[[ MATERIAL FOR THE TASK open ]]

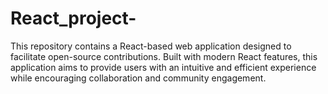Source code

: # React_project-
This repository contains a React-based web application designed to facilitate open-source contributions. Built with modern React features, this application aims to provide users with an intuitive and efficient experience while encouraging collaboration and community engagement.
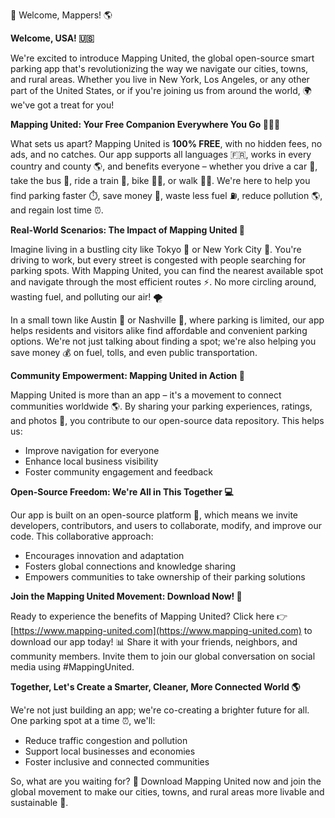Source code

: 🚀 Welcome, Mappers! 🌎

**Welcome, USA! 🇺🇸**

We're excited to introduce Mapping United, the global open-source smart parking app that's revolutionizing the way we navigate our cities, towns, and rural areas. Whether you live in New York, Los Angeles, or any other part of the United States, or if you're joining us from around the world, 🌍 we've got a treat for you!

**Mapping United: Your Free Companion Everywhere You Go 🚗🏃‍♀️**

What sets us apart? Mapping United is **100% FREE**, with no hidden fees, no ads, and no catches. Our app supports all languages 🇫🇷, works in every country and county 🌎, and benefits everyone – whether you drive a car 🚗, take the bus 🚌, ride a train 🚂, bike 🚴‍♂️, or walk 🏃‍♀️. We're here to help you find parking faster ⏱️, save money 💸, waste less fuel ⛽️, reduce pollution 🌎, and regain lost time ⏰.

**Real-World Scenarios: The Impact of Mapping United 🌟**

Imagine living in a bustling city like Tokyo 🗼️ or New York City 🗽️. You're driving to work, but every street is congested with people searching for parking spots. With Mapping United, you can find the nearest available spot and navigate through the most efficient routes ⚡️. No more circling around, wasting fuel, and polluting our air! 🌪️

In a small town like Austin 🎸 or Nashville 🤠, where parking is limited, our app helps residents and visitors alike find affordable and convenient parking options. We're not just talking about finding a spot; we're also helping you save money 💰 on fuel, tolls, and even public transportation.

**Community Empowerment: Mapping United in Action 👥**

Mapping United is more than an app – it's a movement to connect communities worldwide 🌎. By sharing your parking experiences, ratings, and photos 📸, you contribute to our open-source data repository. This helps us:

* Improve navigation for everyone
* Enhance local business visibility
* Foster community engagement and feedback

**Open-Source Freedom: We're All in This Together 💻**

Our app is built on an open-source platform 🔗, which means we invite developers, contributors, and users to collaborate, modify, and improve our code. This collaborative approach:

* Encourages innovation and adaptation
* Fosters global connections and knowledge sharing
* Empowers communities to take ownership of their parking solutions

**Join the Mapping United Movement: Download Now! 📲**

Ready to experience the benefits of Mapping United? Click here 👉 [https://www.mapping-united.com](https://www.mapping-united.com) to download our app today! 📊 Share it with your friends, neighbors, and community members. Invite them to join our global conversation on social media using #MappingUnited.

**Together, Let's Create a Smarter, Cleaner, More Connected World 🌎**

We're not just building an app; we're co-creating a brighter future for all. One parking spot at a time ⏰, we'll:

* Reduce traffic congestion and pollution
* Support local businesses and economies
* Foster inclusive and connected communities

So, what are you waiting for? 🤔 Download Mapping United now and join the global movement to make our cities, towns, and rural areas more livable and sustainable 🌿.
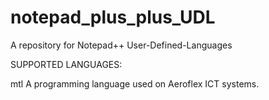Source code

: # notepad_plus_plus_UDL
A repository for Notepad++ User-Defined-Languages

SUPPORTED LANGUAGES:

mtl       A programming language used on Aeroflex ICT systems.
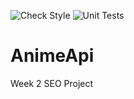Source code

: ![Check Style](https://github.com/jgil325/AnimeApi/actions/workflows/checkStyle.yml/badge.svg)
![Unit Tests](https://github.com/jgil325/AnimeApi/actions/workflows/.yaml/badge.svg)

# AnimeApi
Week 2 SEO Project
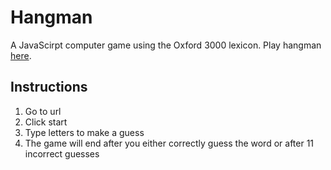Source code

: # Hangman
A JavaScirpt computer game using the Oxford 3000 lexicon.  Play hangman [here](https://erin-r-butterfield.github.io/hangman/).

## Instructions
1. Go to url
2. Click start
3. Type letters to make a guess
4. The game will end after you either correctly guess the word or after 11 incorrect guesses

[[ MATERIAL FOR THE TASK closed ]]

Would you copy out every entry above word for word, without the pictures?

• _FINAL ANSWER_
Source code

: # React_project-
This repository contains a React-based web application designed to facilitate open-source contributions. Built with modern React features, this application aims to provide users with an intuitive and efficient experience while encouraging collaboration and community engagement.
Source code

: 🚀 Welcome, Mappers! 🌎

**Welcome, USA! 🇺🇸**

We're excited to introduce Mapping United, the global open-source smart parking app that's revolutionizing the way we navigate our cities, towns, and rural areas. Whether you live in New York, Los Angeles, or any other part of the United States, or if you're joining us from around the world, 🌍 we've got a treat for you!

**Mapping United: Your Free Companion Everywhere You Go 🚗🏃‍♀️**

What sets us apart? Mapping United is **100% FREE**, with no hidden fees, no ads, and no catches. Our app supports all languages 🇫🇷, works in every country and county 🌎, and benefits everyone – whether you drive a car 🚗, take the bus 🚌, ride a train 🚂, bike 🚴‍♂️, or walk 🏃‍♀️. We're here to help you find parking faster ⏱️, save money 💸, waste less fuel ⛽️, reduce pollution 🌎, and regain lost time ⏰.

**Real-World Scenarios: The Impact of Mapping United 🌟**

Imagine living in a bustling city like Tokyo 🗼️ or New York City 🗽️. You're driving to work, but every street is congested with people searching for parking spots. With Mapping United, you can find the nearest available spot and navigate through the most efficient routes ⚡️. No more circling around, wasting fuel, and polluting our air! 🌪️

In a small town like Austin 🎸 or Nashville 🤠, where parking is limited, our app helps residents and visitors alike find affordable and convenient parking options. We're not just talking about finding a spot; we're also helping you save money 💰 on fuel, tolls, and even public transportation.

**Community Empowerment: Mapping United in Action 👥**

Mapping United is more than an app – it's a movement to connect communities worldwide 🌎. By sharing your parking experiences, ratings, and photos 📸, you contribute to our open-source data repository. This helps us:

* Improve navigation for everyone
* Enhance local business visibility
* Foster community engagement and feedback

**Open-Source Freedom: We're All in This Together 💻**

Our app is built on an open-source platform 🔗, which means we invite developers, contributors, and users to collaborate, modify, and improve our code. This collaborative approach:

* Encourages innovation and adaptation
* Fosters global connections and knowledge sharing
* Empowers communities to take ownership of their parking solutions

**Join the Mapping United Movement: Download Now! 📲**

Ready to experience the benefits of Mapping United? Click here 👉 [https://www.mapping-united.com](https://www.mapping-united.com) to download our app today! 📊 Share it with your friends, neighbors, and community members. Invite them to join our global conversation on social media using #MappingUnited.

**Together, Let's Create a Smarter, Cleaner, More Connected World 🌎**

We're not just building an app; we're co-creating a brighter future for all. One parking spot at a time ⏰, we'll:

* Reduce traffic congestion and pollution
* Support local businesses and economies
* Foster inclusive and connected communities

So, what are you waiting for? 🤔 Download Mapping United now and join the global movement to make our cities, towns, and rural areas more livable and sustainable 🌿.
Source code

: # notepad_plus_plus_UDL
A repository for Notepad++ User-Defined-Languages

SUPPORTED LANGUAGES:

mtl       A programming language used on Aeroflex ICT systems.
Source code

: ![Check Style](https://github.com/jgil325/AnimeApi/actions/workflows/checkStyle.yml/badge.svg)
![Unit Tests](https://github.com/jgil325/AnimeApi/actions/workflows/.yaml/badge.svg)

# AnimeApi
Week 2 SEO Project
Source code

: # Hangman
A JavaScirpt computer game using the Oxford 3000 lexicon.  Play hangman [here](https://erin-r-butterfield.github.io/hangman/).

## Instructions
1. Go to url
2. Click start
3. Type letters to make a guess
4. The game will end after you either correctly guess the word or after 11 incorrect guesses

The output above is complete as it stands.